* **ABOUT THIS EXERCISE**: Every entry in the following listing must be restated word for word, though not its pictures.

* **DATASET EXCERPTS**:
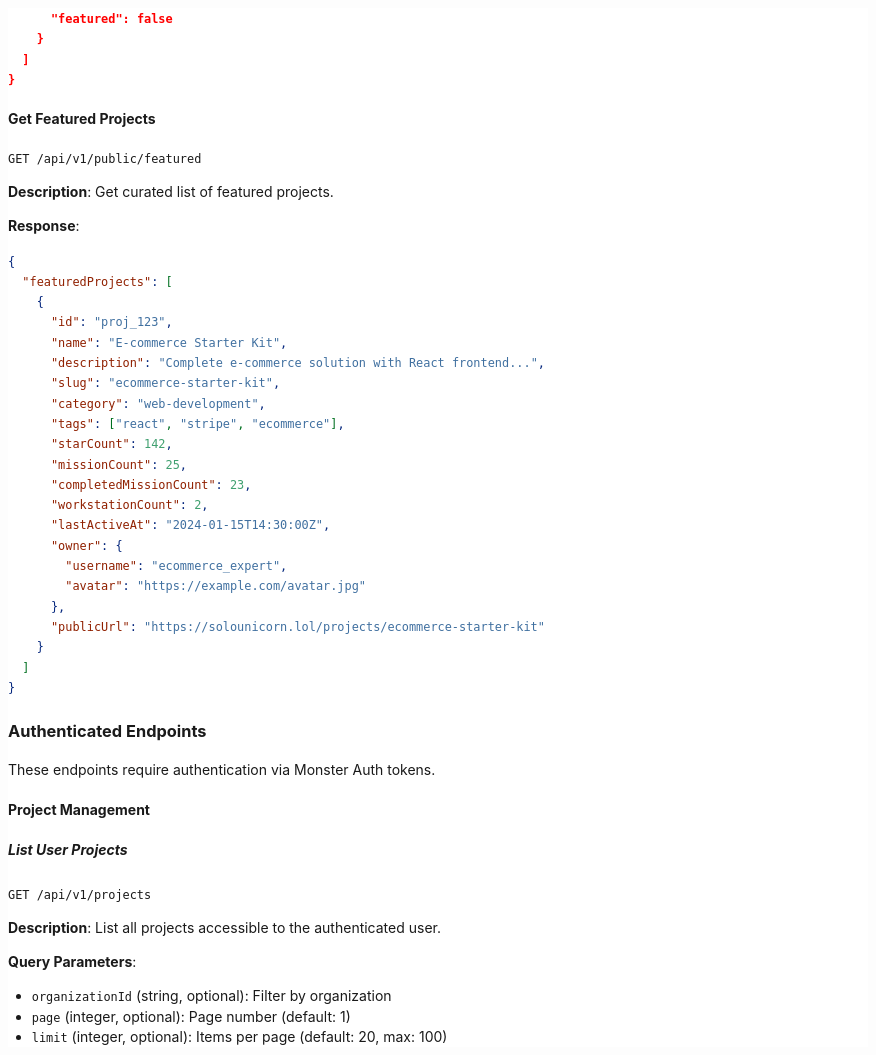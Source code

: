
 ```json
      "featured": false
    }
  ]
}
```

#### Get Featured Projects
```
GET /api/v1/public/featured
```

**Description**: Get curated list of featured projects.

**Response**:
```json
{
  "featuredProjects": [
    {
      "id": "proj_123",
      "name": "E-commerce Starter Kit",
      "description": "Complete e-commerce solution with React frontend...",
      "slug": "ecommerce-starter-kit",
      "category": "web-development",
      "tags": ["react", "stripe", "ecommerce"],
      "starCount": 142,
      "missionCount": 25,
      "completedMissionCount": 23,
      "workstationCount": 2,
      "lastActiveAt": "2024-01-15T14:30:00Z",
      "owner": {
        "username": "ecommerce_expert",
        "avatar": "https://example.com/avatar.jpg"
      },
      "publicUrl": "https://solounicorn.lol/projects/ecommerce-starter-kit"
    }
  ]
}
```

### Authenticated Endpoints

These endpoints require authentication via Monster Auth tokens.

#### Project Management

##### List User Projects
```
GET /api/v1/projects
```

**Description**: List all projects accessible to the authenticated user.

**Query Parameters**:
- `organizationId` (string, optional): Filter by organization
- `page` (integer, optional): Page number (default: 1)
- `limit` (integer, optional): Items per page (default: 20, max: 100)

* **FINAL ANSWER**:
Source code

:
 ```json
      "featured": false
    }
  ]
}
```

#### Get Featured Projects
```
GET /api/v1/public/featured
```

**Description**: Get curated list of featured projects.

**Response**:
```json
{
  "featuredProjects": [
    {
      "id": "proj_123",
      "name": "E-commerce Starter Kit",
      "description": "Complete e-commerce solution with React frontend...",
      "slug": "ecommerce-starter-kit",
      "category": "web-development",
      "tags": ["react", "stripe", "ecommerce"],
      "starCount": 142,
      "missionCount": 25,
      "completedMissionCount": 23,
      "workstationCount": 2,
      "lastActiveAt": "2024-01-15T14:30:00Z",
      "owner": {
        "username": "ecommerce_expert",
        "avatar": "https://example.com/avatar.jpg"
      },
      "publicUrl": "https://solounicorn.lol/projects/ecommerce-starter-kit"
    }
  ]
}
```

### Authenticated Endpoints

These endpoints require authentication via Monster Auth tokens.

#### Project Management

##### List User Projects
```
GET /api/v1/projects
```

**Description**: List all projects accessible to the authenticated user.

**Query Parameters**:
- `organizationId` (string, optional): Filter by organization
- `page` (integer, optional): Page number (default: 1)
- `limit` (integer, optional): Items per page (default: 20, max: 100)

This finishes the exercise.